### STORED DATA
● ● ● ● ● ● ●
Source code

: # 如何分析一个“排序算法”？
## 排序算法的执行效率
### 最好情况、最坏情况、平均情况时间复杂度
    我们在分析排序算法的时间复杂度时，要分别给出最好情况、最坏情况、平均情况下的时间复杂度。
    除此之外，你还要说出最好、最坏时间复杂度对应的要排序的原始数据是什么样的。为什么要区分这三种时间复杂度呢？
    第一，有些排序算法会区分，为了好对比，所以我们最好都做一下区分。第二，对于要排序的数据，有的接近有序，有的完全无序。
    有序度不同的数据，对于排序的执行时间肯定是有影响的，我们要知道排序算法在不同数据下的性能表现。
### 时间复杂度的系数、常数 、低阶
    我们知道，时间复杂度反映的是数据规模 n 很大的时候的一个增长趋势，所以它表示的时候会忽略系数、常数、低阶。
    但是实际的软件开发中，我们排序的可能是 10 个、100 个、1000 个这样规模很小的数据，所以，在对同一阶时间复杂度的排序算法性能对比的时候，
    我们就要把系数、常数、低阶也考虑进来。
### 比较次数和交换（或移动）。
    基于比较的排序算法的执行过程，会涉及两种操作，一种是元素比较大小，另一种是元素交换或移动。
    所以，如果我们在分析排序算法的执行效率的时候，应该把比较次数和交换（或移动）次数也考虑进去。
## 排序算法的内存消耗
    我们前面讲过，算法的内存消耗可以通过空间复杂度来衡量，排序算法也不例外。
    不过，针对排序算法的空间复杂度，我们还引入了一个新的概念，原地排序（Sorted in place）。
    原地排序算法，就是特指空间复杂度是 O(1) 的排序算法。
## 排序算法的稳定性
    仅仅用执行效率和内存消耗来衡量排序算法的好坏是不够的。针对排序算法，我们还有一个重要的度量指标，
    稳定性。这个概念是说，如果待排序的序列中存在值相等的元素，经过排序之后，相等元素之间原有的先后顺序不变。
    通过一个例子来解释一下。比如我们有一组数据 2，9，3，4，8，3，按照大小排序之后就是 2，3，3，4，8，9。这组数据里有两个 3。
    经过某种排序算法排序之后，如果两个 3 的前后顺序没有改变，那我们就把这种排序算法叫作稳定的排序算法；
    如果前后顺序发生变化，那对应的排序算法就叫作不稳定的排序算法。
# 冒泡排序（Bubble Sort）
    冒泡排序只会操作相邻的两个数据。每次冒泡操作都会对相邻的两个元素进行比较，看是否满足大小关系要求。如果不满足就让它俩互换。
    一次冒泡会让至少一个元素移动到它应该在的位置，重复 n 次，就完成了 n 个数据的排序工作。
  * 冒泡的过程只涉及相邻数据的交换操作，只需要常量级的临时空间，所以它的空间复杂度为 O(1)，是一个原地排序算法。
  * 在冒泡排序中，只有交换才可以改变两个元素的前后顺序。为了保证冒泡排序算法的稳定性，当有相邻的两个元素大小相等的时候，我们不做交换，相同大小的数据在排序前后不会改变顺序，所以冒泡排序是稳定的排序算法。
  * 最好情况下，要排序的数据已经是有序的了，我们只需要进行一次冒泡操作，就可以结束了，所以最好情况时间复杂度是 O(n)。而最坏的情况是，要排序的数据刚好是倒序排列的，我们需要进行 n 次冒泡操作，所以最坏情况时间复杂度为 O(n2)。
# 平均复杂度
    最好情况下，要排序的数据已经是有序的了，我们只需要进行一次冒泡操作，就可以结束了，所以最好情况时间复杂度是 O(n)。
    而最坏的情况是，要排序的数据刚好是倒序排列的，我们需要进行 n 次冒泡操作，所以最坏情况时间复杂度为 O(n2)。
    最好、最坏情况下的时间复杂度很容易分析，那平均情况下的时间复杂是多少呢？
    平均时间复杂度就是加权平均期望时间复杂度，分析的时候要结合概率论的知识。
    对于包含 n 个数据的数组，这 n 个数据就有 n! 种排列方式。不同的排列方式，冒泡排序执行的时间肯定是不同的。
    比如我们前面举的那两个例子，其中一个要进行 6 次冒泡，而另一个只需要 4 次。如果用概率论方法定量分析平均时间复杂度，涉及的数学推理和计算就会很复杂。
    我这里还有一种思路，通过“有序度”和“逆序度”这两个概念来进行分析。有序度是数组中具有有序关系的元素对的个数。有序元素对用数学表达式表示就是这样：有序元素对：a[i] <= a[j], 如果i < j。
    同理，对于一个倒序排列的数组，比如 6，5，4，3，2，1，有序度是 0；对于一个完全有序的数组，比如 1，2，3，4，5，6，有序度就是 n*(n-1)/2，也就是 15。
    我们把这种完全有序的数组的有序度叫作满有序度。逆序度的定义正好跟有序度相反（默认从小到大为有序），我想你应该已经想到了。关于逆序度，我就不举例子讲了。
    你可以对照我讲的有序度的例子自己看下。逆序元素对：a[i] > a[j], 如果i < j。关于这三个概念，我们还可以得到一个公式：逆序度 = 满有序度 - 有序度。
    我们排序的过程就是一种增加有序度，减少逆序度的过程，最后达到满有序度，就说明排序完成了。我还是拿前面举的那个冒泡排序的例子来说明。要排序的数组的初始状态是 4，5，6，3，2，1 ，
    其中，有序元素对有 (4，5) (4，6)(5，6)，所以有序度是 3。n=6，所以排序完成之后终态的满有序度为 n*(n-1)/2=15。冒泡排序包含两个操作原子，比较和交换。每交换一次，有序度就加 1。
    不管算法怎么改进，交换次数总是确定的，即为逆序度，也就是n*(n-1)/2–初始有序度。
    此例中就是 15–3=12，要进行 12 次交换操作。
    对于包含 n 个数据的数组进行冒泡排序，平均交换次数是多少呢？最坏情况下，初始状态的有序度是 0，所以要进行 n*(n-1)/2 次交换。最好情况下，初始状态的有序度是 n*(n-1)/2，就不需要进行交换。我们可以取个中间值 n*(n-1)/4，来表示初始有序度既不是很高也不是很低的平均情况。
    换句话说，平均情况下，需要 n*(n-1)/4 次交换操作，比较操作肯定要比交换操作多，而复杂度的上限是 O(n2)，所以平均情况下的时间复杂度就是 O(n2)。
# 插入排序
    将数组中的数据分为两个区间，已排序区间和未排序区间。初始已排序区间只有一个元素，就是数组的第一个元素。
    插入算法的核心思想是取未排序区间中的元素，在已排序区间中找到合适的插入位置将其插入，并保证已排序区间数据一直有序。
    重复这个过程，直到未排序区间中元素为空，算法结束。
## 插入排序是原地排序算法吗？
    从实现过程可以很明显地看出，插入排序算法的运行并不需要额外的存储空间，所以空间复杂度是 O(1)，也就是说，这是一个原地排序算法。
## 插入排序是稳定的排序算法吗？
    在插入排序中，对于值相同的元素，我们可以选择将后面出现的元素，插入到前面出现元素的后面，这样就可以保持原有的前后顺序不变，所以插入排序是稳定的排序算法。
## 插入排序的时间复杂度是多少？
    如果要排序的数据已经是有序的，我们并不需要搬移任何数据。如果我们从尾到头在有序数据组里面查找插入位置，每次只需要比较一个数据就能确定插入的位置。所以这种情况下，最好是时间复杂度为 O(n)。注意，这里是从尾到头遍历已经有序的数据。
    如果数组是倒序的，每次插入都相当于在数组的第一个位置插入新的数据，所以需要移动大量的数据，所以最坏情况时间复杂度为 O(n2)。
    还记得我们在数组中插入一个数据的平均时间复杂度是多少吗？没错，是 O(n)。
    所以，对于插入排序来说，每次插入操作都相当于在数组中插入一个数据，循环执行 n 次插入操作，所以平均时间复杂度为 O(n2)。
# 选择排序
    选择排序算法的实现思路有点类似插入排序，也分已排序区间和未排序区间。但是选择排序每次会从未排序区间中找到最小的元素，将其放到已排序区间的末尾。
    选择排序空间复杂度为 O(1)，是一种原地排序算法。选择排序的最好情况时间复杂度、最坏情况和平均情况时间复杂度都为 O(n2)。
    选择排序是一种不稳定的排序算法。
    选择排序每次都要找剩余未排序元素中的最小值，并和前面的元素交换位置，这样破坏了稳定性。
● ● ● ● ● ● ●
### TASK ITEM
Work out how many lines of the entries include the word "所以最好情况时间复杂度是", and respond with that number and nothing more.

### COMPLETED TASK
2